Ce projet n'est pas si mal. Je pense qu'il ne se fonde pas tant sur la superficie (élément historique de définition des départements : que chaque administré se trouve à une journée de cheval du chef-lieu !), ni tant sur la population, mais sur le PIB régional (cf. chiffres ici,
par région et
par département) et, de ce point de vue là, pour ré-homogénéiser le découpage, il renforce (ou supprime !) les plus 6 ou 7 régions françaises les plus "pauvres" (Franche-Comté, Bourgogne, Auvergne, Basse et Haute Normandie, Champagne-Ardenne, etc.) Les Pays-de-la-Loire subsistent parce qu'ils forment un ensemble "riche" (94 milliards de PIB), qui reste valable même séparé de la Loire-Atlantique (33 milliards). Cependant, restent quelques (gros) problèmes :
- le Limousin, déjà la région la moins "riche" de France (17 milliards de PIB), devient complètement larguée... Auparavant, elle était "seulement" 1,6 fois moins riche que la 2e région la moins "riche" (France-Comté), maintenant, elle sera presque 3 fois moins riche que son prédécesseur dans le classement...

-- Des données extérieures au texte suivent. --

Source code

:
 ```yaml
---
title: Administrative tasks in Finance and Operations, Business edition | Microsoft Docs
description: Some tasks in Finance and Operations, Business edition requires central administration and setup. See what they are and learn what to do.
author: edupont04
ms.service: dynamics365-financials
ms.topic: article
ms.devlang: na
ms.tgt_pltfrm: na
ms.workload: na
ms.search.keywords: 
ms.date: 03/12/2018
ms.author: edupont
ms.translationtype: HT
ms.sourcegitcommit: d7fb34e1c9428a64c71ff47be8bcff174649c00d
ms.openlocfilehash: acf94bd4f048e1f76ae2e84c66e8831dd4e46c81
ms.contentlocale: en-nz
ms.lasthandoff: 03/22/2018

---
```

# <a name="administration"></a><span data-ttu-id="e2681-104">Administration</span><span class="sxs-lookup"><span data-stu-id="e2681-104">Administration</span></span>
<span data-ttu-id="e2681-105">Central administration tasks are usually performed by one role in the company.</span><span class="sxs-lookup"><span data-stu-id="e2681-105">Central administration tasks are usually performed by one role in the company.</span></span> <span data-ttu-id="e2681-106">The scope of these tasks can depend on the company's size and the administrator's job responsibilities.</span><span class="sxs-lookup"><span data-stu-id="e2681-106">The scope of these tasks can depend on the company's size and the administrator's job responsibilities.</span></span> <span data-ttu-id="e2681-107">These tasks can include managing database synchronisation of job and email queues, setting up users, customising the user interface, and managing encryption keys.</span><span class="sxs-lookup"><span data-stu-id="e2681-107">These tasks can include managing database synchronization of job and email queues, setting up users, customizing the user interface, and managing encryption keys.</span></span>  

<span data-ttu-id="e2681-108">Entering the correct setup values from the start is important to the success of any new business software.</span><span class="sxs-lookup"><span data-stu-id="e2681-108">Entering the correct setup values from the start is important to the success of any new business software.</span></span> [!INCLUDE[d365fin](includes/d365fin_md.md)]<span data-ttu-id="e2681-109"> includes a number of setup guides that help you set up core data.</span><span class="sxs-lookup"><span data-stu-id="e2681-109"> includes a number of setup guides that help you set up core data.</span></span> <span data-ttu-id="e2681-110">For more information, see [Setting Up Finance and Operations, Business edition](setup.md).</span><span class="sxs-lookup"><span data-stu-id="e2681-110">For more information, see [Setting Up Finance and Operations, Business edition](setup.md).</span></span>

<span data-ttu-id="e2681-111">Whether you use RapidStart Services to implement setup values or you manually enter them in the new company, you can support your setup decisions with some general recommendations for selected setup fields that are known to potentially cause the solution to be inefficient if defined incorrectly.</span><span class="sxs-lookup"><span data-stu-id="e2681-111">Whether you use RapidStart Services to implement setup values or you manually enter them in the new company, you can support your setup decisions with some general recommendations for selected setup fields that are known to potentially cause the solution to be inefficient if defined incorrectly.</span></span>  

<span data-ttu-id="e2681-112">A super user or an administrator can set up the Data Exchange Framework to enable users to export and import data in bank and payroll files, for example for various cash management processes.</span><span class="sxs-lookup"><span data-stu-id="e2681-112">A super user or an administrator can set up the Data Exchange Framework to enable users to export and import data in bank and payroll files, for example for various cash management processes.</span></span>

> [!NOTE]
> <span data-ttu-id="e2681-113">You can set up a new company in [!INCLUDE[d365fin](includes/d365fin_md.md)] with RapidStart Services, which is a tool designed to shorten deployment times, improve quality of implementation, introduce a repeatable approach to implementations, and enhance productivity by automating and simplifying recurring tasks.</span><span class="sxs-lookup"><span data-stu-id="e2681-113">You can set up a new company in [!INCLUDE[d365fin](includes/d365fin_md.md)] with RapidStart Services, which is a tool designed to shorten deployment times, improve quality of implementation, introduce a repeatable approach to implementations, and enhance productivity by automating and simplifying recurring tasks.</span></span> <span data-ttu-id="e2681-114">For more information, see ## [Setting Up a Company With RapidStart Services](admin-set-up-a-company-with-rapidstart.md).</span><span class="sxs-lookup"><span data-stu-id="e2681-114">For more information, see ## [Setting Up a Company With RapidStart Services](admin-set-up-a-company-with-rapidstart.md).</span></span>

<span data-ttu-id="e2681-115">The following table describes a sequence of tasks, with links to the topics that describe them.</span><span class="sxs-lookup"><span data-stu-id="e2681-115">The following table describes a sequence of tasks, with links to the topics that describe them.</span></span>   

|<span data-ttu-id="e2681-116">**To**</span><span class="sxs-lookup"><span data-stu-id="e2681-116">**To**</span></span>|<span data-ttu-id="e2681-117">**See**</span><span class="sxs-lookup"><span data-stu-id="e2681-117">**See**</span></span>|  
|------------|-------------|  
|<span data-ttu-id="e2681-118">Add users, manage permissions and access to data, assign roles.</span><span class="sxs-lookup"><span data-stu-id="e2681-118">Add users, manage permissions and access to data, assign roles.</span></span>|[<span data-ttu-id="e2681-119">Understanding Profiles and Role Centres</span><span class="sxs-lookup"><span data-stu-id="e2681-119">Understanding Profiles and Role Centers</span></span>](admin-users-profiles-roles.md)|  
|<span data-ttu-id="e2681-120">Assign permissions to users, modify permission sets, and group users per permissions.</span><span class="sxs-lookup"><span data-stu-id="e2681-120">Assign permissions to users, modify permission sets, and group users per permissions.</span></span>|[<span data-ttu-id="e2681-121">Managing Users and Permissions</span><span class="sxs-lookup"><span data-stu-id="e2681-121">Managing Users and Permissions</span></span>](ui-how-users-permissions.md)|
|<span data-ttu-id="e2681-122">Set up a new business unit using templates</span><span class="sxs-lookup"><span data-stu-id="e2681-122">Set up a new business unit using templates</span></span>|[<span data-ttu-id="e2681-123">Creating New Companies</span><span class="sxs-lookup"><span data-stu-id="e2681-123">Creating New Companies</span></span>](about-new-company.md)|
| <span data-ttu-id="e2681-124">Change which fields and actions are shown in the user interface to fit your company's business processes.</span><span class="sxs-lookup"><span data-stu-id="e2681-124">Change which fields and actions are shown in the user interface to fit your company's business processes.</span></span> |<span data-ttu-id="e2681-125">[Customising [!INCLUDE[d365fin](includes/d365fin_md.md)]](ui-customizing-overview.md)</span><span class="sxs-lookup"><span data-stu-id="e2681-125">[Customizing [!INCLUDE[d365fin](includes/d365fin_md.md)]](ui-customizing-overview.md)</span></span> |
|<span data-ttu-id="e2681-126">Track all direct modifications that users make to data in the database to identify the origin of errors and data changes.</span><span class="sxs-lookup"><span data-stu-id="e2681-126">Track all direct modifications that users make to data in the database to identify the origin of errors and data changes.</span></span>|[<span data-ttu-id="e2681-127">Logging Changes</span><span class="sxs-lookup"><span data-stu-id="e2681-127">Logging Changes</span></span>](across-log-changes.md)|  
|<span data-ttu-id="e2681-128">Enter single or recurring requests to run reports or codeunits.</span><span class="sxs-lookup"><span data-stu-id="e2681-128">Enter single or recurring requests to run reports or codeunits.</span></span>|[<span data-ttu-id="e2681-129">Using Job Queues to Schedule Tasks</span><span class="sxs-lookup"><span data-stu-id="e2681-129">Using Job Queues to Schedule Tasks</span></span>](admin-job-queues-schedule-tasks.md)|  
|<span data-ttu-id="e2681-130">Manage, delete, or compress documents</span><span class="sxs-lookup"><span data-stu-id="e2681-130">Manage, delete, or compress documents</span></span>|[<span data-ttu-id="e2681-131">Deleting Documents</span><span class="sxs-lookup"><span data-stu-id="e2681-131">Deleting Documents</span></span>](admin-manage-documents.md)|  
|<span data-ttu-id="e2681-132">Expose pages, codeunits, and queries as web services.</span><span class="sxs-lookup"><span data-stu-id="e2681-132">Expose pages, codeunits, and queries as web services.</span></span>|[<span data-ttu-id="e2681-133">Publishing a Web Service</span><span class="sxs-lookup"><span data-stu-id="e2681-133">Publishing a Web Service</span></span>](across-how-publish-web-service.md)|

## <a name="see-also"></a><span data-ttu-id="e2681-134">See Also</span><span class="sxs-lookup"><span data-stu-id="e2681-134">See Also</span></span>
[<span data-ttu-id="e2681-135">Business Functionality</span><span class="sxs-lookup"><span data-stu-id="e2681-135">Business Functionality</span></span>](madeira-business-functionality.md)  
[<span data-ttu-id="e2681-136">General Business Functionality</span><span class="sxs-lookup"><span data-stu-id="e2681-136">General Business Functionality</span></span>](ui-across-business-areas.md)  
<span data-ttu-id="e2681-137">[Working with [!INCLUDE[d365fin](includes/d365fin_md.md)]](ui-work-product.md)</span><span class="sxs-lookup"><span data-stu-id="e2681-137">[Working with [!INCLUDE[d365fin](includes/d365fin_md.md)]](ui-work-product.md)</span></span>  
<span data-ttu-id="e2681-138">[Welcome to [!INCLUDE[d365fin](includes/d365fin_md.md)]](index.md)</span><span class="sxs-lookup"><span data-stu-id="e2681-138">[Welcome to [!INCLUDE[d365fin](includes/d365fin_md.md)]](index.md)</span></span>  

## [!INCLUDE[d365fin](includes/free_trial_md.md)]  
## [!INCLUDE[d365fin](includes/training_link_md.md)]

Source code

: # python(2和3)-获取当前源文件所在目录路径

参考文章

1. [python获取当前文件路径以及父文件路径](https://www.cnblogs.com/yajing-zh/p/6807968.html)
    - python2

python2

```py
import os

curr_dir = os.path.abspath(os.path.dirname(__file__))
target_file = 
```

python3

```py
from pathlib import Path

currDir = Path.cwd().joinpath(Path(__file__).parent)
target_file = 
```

- L'Alsace-Lorraine sont laissées séparées aussi, ce qui est étrange (c'est sans doute pour progresser par étape : d'abord la fusion Haut-Rhin-Bas-Rhin et on verra pour la suite après...).
- Sans parler de la Corse, qui n'a pas fini d'être sous perfusion. Mais proposer une réintégration de la Corse à sa région PACA d'origine (ils ont été séparés en 1970), dans le contexte politique actuelle de la Corse, c'est être certain que ce rapport ne sera jamais appliqué.
De même qu'une proposition de suppression des départements directe, à froid. C'est la meilleure façon d'être certain que le rapport sera enterré, face à la levée de boucliers que cela entraînerait. Le projet veut sans doute y aller, mais sans l'imposer à froid, y aller progressivement, par étapes futures. Effectivement, Pierma,
Citation:
toute réforme administrative risque d'être vécue comme une atteinte identitaire. Les démagos vont s'en donner à coeur joie.
il y a un sentiment identitaire très fort accolé aux territoires, et particulièrement au département, et ce n'est pas une question de démagogie : les populations y sont attachés, sans être nécessairement manipulées par des démago (cf. la "réforme" de la plaque d'immatriculation et le "scandale national" que ça a créé !).